その人の一部を削り取って食卓に上っているのだったらその人にむかって「ありがとう」と言うのでいいと思いますよ。でも実際食べるのはだれかが収穫してきた別の命なわけでしょ?
ありがとう言う気があるのは充分いいことなので言うなら食卓に上がるまでに関わった全員訪問してから食べないとね。
「頂に登ります。」というヒエラルキー下位のものを自分の足元に得て
吸収し土台と成して上に立ちますという宣言で
自分の一部とすることで死や犠牲も自分の一部と扱い無駄にはしないという宣言です。
食べるために殺し奪いはするけれども、それは自分自身であり自分自身の為でもあるという自然と一体になる、また自然の一部で一体であることを意味していて
摂食される動物や植物が死んでその役割を果たす意味を唱えるとともに自分に委託された共生環境における相互利益と全体の豊穣を祈るものです。
現代風に言うと、
今日もご飯が食べられるのは日本国政府が貨幣管理し外交を行い法整備によって食料の安全と供給を一律のものに安定させその政策化でさまざまな産業が食料供給を行いその供給された食料を取得することができる努力をされた方々が自分のために調理してくださり今まさに食べる事ができます。

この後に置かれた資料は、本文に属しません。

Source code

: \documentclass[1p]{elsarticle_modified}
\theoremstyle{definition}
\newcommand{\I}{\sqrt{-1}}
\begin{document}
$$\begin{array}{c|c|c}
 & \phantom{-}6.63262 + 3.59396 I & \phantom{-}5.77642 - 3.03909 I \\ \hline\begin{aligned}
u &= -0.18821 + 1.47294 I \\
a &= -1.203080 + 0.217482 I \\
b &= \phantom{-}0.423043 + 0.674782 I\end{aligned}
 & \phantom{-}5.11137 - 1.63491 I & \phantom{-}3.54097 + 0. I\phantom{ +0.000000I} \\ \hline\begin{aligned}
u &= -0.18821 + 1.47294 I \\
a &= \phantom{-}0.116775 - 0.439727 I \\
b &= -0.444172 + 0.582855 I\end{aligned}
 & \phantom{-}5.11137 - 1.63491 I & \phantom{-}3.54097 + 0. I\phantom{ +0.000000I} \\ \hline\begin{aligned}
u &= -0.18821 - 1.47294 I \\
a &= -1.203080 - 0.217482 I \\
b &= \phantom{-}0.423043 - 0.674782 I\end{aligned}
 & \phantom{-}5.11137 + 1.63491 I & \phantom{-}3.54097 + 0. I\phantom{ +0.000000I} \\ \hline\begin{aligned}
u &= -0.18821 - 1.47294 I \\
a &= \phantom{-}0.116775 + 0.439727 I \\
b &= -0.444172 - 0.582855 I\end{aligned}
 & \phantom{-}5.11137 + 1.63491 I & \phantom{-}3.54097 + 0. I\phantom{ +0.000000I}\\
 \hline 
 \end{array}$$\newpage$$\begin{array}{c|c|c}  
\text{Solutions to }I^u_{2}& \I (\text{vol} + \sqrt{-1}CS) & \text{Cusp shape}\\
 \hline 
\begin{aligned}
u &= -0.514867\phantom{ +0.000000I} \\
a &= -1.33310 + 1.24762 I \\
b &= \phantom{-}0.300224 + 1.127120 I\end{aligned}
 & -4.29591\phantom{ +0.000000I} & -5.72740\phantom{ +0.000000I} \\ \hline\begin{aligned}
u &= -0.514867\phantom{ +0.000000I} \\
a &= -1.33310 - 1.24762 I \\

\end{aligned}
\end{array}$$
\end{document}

今より関係者と食材の名前を順不同で申し上げます。Aさん、Bさん、・・・。
というのをまとめて「いただきます」と宣言して、では何の頂にあるのか、魚、野菜、それらの産地、農家、その自治体、法整備、知事、政府、自然、それらによって供給をされている一部を金銭などによって獲得したその小さな積み重ねの頂に登りますよ、という儀式なのです。
金銭は労働力という自分の一部を支払いその交換として得た食事であり食事は自分の労働であり労働は自分自身であるという循環する自然への信仰です。
あなたがいただきますをしたその食事は、供給の流れ全てと自分自身へのありがとうが同梱されています。
いただきますをした食事は、全部きれいに食べないと「自分の交換条件に適さない交換をすることになる」という独特の風土も持ち合わせます。
汚く食べる事が礼儀とか、一部を残して祈りとするという文化とは異なるところでもありますね。
でも、テーブルの上のあなたのそのシチューに作ってくれた彼女さんの血や髪の毛が入っているのだったら、顔みながらありがとうでいいと思いますよ。
あと関係ない話を付け足してしまいますが、おあがりなさい、召し上がれ、というのはまさにその上段に上りなさいという進言を返答としたものです。
また食べ終わった後の「馳走になった」はその四方八方の命を得たということで「それらの地と繋がりました(いろんな意味でいろんなものが駆け巡りました)」食べました、得ましたということです。
いまの訳では取得関係者への労いであるようですが、それであればまず最初に掛けるべき言葉なので、招かれる段階で「馳走になる」というのも習慣による変化ではないかと思います。
仏教が起源という話もあるようですが文化吸収は柔軟に広がりを持つ教義によくある形で、外国語に「いただきます」が無いところから宗教の関連性についてはお察しください。
ただ、今ある「お粗末様」の由縁はわかりません。